[[ Recorded information open ]]
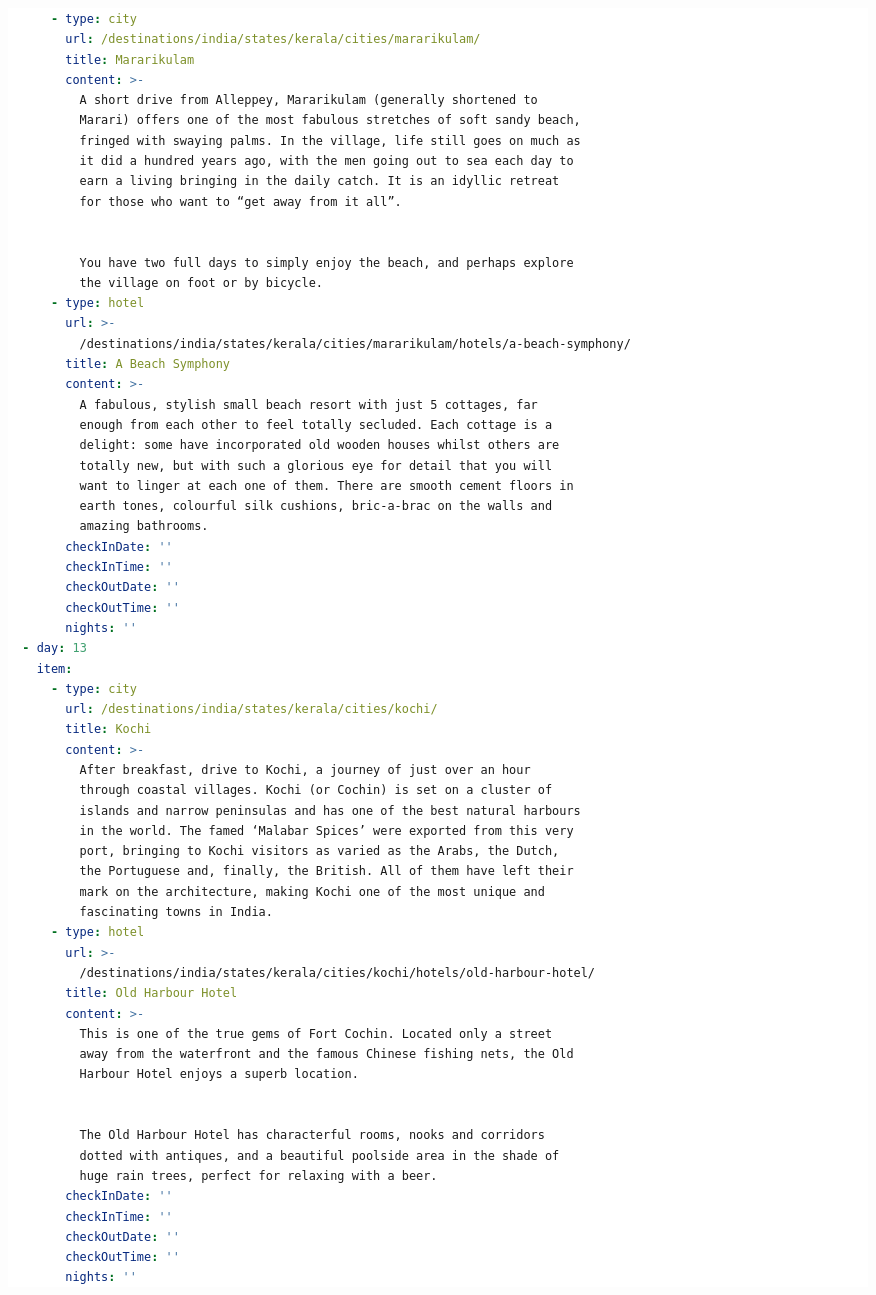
```yaml
      - type: city
        url: /destinations/india/states/kerala/cities/mararikulam/
        title: Mararikulam
        content: >-
          A short drive from Alleppey, Mararikulam (generally shortened to
          Marari) offers one of the most fabulous stretches of soft sandy beach,
          fringed with swaying palms. In the village, life still goes on much as
          it did a hundred years ago, with the men going out to sea each day to
          earn a living bringing in the daily catch. It is an idyllic retreat
          for those who want to “get away from it all”.


          You have two full days to simply enjoy the beach, and perhaps explore
          the village on foot or by bicycle.
      - type: hotel
        url: >-
          /destinations/india/states/kerala/cities/mararikulam/hotels/a-beach-symphony/
        title: A Beach Symphony
        content: >-
          A fabulous, stylish small beach resort with just 5 cottages, far
          enough from each other to feel totally secluded. Each cottage is a
          delight: some have incorporated old wooden houses whilst others are
          totally new, but with such a glorious eye for detail that you will
          want to linger at each one of them. There are smooth cement floors in
          earth tones, colourful silk cushions, bric-a-brac on the walls and
          amazing bathrooms.
        checkInDate: ''
        checkInTime: ''
        checkOutDate: ''
        checkOutTime: ''
        nights: ''
  - day: 13
    item:
      - type: city
        url: /destinations/india/states/kerala/cities/kochi/
        title: Kochi
        content: >-
          After breakfast, drive to Kochi, a journey of just over an hour
          through coastal villages. Kochi (or Cochin) is set on a cluster of
          islands and narrow peninsulas and has one of the best natural harbours
          in the world. The famed ‘Malabar Spices’ were exported from this very
          port, bringing to Kochi visitors as varied as the Arabs, the Dutch,
          the Portuguese and, finally, the British. All of them have left their
          mark on the architecture, making Kochi one of the most unique and
          fascinating towns in India.
      - type: hotel
        url: >-
          /destinations/india/states/kerala/cities/kochi/hotels/old-harbour-hotel/
        title: Old Harbour Hotel
        content: >-
          This is one of the true gems of Fort Cochin. Located only a street
          away from the waterfront and the famous Chinese fishing nets, the Old
          Harbour Hotel enjoys a superb location.


          The Old Harbour Hotel has characterful rooms, nooks and corridors
          dotted with antiques, and a beautiful poolside area in the shade of
          huge rain trees, perfect for relaxing with a beer.
        checkInDate: ''
        checkInTime: ''
        checkOutDate: ''
        checkOutTime: ''
        nights: ''
```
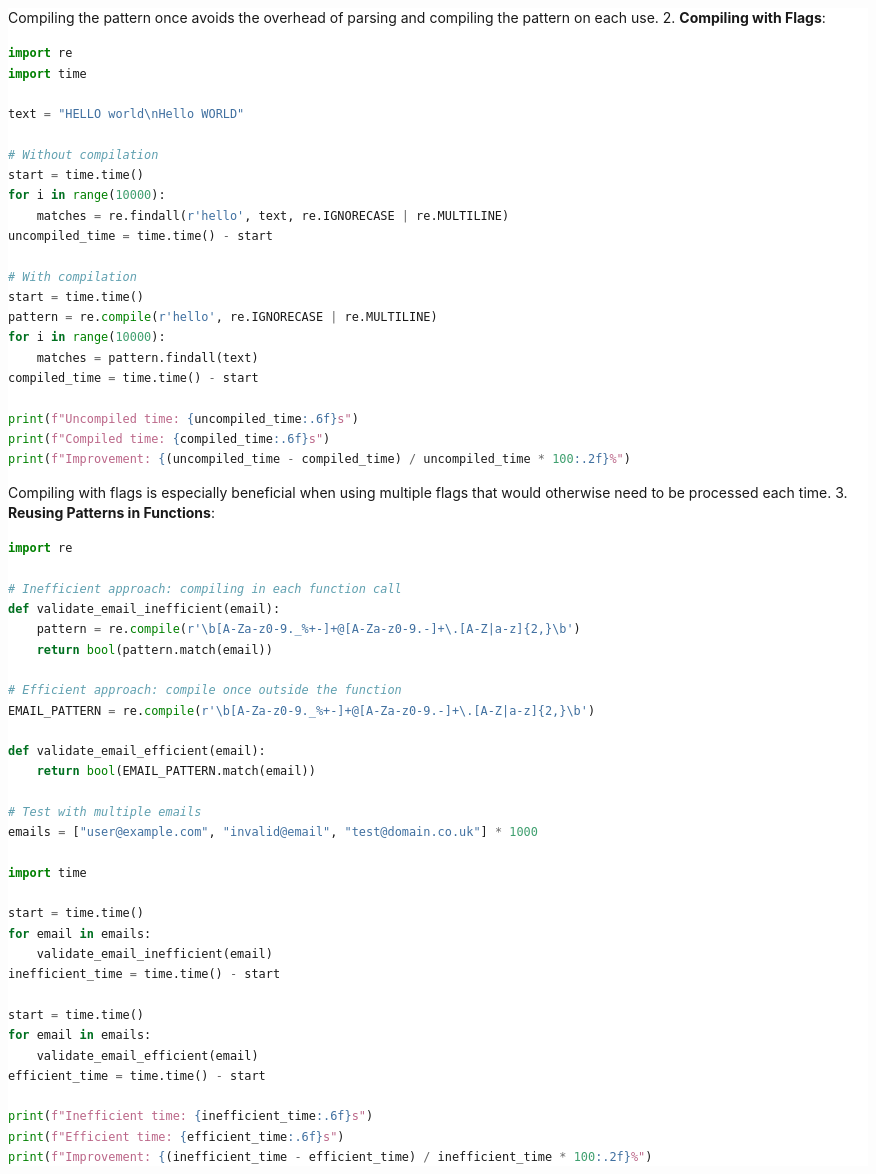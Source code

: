 Compiling the pattern once avoids the overhead of parsing and compiling the pattern on each use.
2. **Compiling with Flags**:

```python
import re
import time

text = "HELLO world\nHello WORLD"

# Without compilation
start = time.time()
for i in range(10000):
    matches = re.findall(r'hello', text, re.IGNORECASE | re.MULTILINE)
uncompiled_time = time.time() - start

# With compilation
start = time.time()
pattern = re.compile(r'hello', re.IGNORECASE | re.MULTILINE)
for i in range(10000):
    matches = pattern.findall(text)
compiled_time = time.time() - start

print(f"Uncompiled time: {uncompiled_time:.6f}s")
print(f"Compiled time: {compiled_time:.6f}s")
print(f"Improvement: {(uncompiled_time - compiled_time) / uncompiled_time * 100:.2f}%")
```

Compiling with flags is especially beneficial when using multiple flags that would otherwise need to be processed each time.
3. **Reusing Patterns in Functions**:

```python
import re

# Inefficient approach: compiling in each function call
def validate_email_inefficient(email):
    pattern = re.compile(r'\b[A-Za-z0-9._%+-]+@[A-Za-z0-9.-]+\.[A-Z|a-z]{2,}\b')
    return bool(pattern.match(email))

# Efficient approach: compile once outside the function
EMAIL_PATTERN = re.compile(r'\b[A-Za-z0-9._%+-]+@[A-Za-z0-9.-]+\.[A-Z|a-z]{2,}\b')

def validate_email_efficient(email):
    return bool(EMAIL_PATTERN.match(email))

# Test with multiple emails
emails = ["user@example.com", "invalid@email", "test@domain.co.uk"] * 1000

import time

start = time.time()
for email in emails:
    validate_email_inefficient(email)
inefficient_time = time.time() - start

start = time.time()
for email in emails:
    validate_email_efficient(email)
efficient_time = time.time() - start

print(f"Inefficient time: {inefficient_time:.6f}s")
print(f"Efficient time: {efficient_time:.6f}s")
print(f"Improvement: {(inefficient_time - efficient_time) / inefficient_time * 100:.2f}%")
```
[[ Recorded information closed ]]
> Task to complete:
Which lines hold the word "bool"? Copy each of them from the records.

> Solution for this exercise:
    return bool(pattern.match(email))
    return bool(EMAIL_PATTERN.match(email))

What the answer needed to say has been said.